Transcript from the "Caching Dependencies" Lesson
>> I'll just call out some of the nuances right now, which is GitHub allows you to store stuff in two ways. We're gonna talk about both of them today. One is caching and the other one is artifacts. Artifacts are things that you might want after the build process.
[00:00:14] Caching is more like, hey, multiple things are gonna need this thing, don't redo things. Now, your first gut reaction would be, we should cache node modules. We should cache node modules. Can someone read my own notes to me about what npm ci does again? It deletes node modules.
>> Deletes node modules on every run. So we could cache node modules to delete it on every run, as some kind of we hate ourselves kinda thing. The other thing that we can do is I'm using npm as somebody, and this is useful for anyone on the livestream.
[00:00:56] Someone mentioned earlier that there were some issues using pnpm. There are alternatives to npm, pnpm I don't even know what the p stands for, which is what I use, yarn, so on and so forth. And for a while, it's one of those cat and mouse games, which is, yarn was better than npm cuz it did a whole bunch of these different things that then npm just did, right?

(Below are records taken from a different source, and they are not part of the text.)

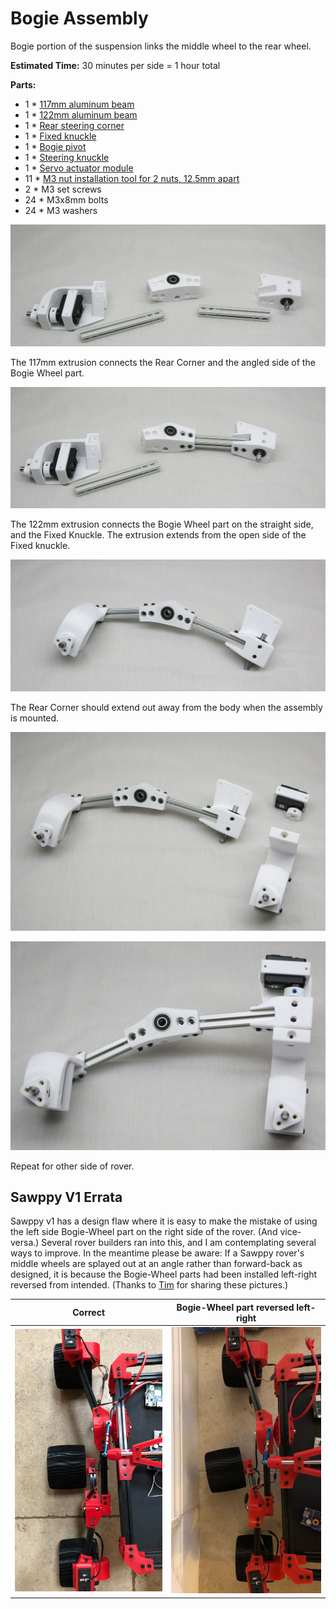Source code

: # Bogie Assembly

Bogie portion of the suspension links the middle wheel to the rear wheel.

**Estimated Time:** 30 minutes per side = 1 hour total

**Parts:**
* 1 * [117mm aluminum beam](Misumi%20HFS%203.md)
* 1 * [122mm aluminum beam](Misumi%20HFS%203.md)
* 1 * [Rear steering corner](Print%20Corner%20Steering%20Joints.md#rear-corners)
* 1 * [Fixed knuckle](Print%20Fixed%20Knuckle.md)
* 1 * [Bogie pivot](Print%20Suspension%20Bogie%20Joints.md#bogie-pivot)
* 1 * [Steering knuckle](Print%20Steering%20Knuckle.md)
* 1 * [Servo actuator module](AssembleActuatorModule.md)
* 11 * [M3 nut installation tool for 2 nuts, 12.5mm apart](Print%20M3%20Installation%20Tool.md)
* 2 * M3 set screws
* 24 * M3x8mm bolts
* 24 * M3 washers

![Bogie parts](images/Bogie01-Parts.jpg)

The 117mm extrusion connects the Rear Corner and the angled side of the Bogie Wheel part.

![Bogie rear installed](images/Bogie02-Rear.jpg)

The 122mm extrusion connects the Bogie Wheel part on the straight side, and the Fixed Knuckle. The extrusion extends from the open side of the Fixed knuckle.

![Bogie mid installed](images/Bogie03-Mid.jpg)

The Rear Corner should extend out away from the body when the assembly is mounted.

![Bogie with rear corner components](images/Bogie04-RearCorner.jpg)

![Bogie complete](images/Bogie05-Complete.jpg)

Repeat for other side of rover.

## Sawppy V1 Errata
Sawppy v1 has a design flaw where it is easy to make the mistake of using the
left side Bogie-Wheel part on the right side of the rover. (And vice-versa.) Several
rover builders ran into this, and I am contemplating several ways to improve. In the
meantime please be aware: If a Sawppy rover's middle wheels are splayed out at
an angle rather than forward-back as designed, it is because the Bogie-Wheel parts
had been installed left-right reversed from intended. (Thanks to
[Tim](https://hackaday.io/timing2211) for sharing these pictures.)

Correct | Bogie-Wheel part reversed left-right
--- | ---
![Correct Bogie-Wheel installation](images/Tim-Sawppy-Bogie-Wheels-LRCorrect-360.jpeg) | ![Left-right reversed BOgie-Wheel installation](images/Tim-Sawppy-Bogie-Wheels-LRSwapped-360.jpeg)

[00:01:24] And so pnpm, which I have never said out loud until now and hate saying, yarn, npm all have this idea of also they have a cache, right? And this is super useful, because let's say you are the kinda person who before they moved all the exercises into one repo, maybe did the thing I do for a lot of the other workshops, which is make 1,000 repos and make you clone an npm install.
[00:01:49] Even that's wasteful on your own computer versus if you've already downloaded for one, if it's the same version with the same hash, then you should be able to just use that same one. So all of these have a cache file stored on your machine where they cache the dependencies you've downloaded, right?
[00:02:07] What we could do in our build process is cache that, which is we'll still do an npm ci, we'll still set up node modules, but instead of reaching out to the network, we're just gonna run on a local cache. Now, these are fresh machines every time, so we need to do something.
[00:02:20] But we have that great segue that says that there's an action for that, as they say. So let's go take a look. [SOUND] Caching, that looks like a good file to open up. Sweet, and so that's the long sheet answer. Let's look at the short version with these little eyeballs, which is we can add an additional step.
[00:02:48] And the reason we're gonna do this the long way and then I'll show you the short way, is that there is a shorthand for doing this that is way easier, but it only works in the very specific use case we're talking about. This way will work for everything.
[00:03:04] And so it is worth looking at both the one that you could use for other things that are not npm and the one that you can use more generally. So other things, if you just want inspiration of where you can use this, is npm comes free with node, so set up node, it installs npm.
[00:03:22] The act of installing pnpm, if that's what you use, is a thing you might wanna hold on to, right? And I don't do this because there's nuances around it, the open source project I work on, we do have a CLI binary that actually has a full version of the server baked into it in beta.
[00:03:44] I don't cache it because I'm too lazy to figure out how to check that I have the most recent version, because it's tricky. I could totally do it if I sat down one afternoon to do it, I just haven't. But I might wanna store that version of the CLI because we don't change it that often, we change it once a month or something like that.
[00:04:03] And so there's all sorts of things I might want to cache between runs, and so this action will do it. All right, so let's talk about what it is. So uses, which is just like, where is this thing located, which is actions/ cache@v3. Those are kinda like in your package.json on, they're locked so that if somebody like updates an action with malicious code, you have to go and bump your version to opt into that malicious code, or breaking changes, or malicious code.
[00:04:30] So actions/cache, that's like the repo name, @v3. An id, that's just some identifier. And then this with, which takes two things, a path, like what are you trying to cache? That .npm directory is where npm puts its cache files, right? So everything you downloaded, you hold on to.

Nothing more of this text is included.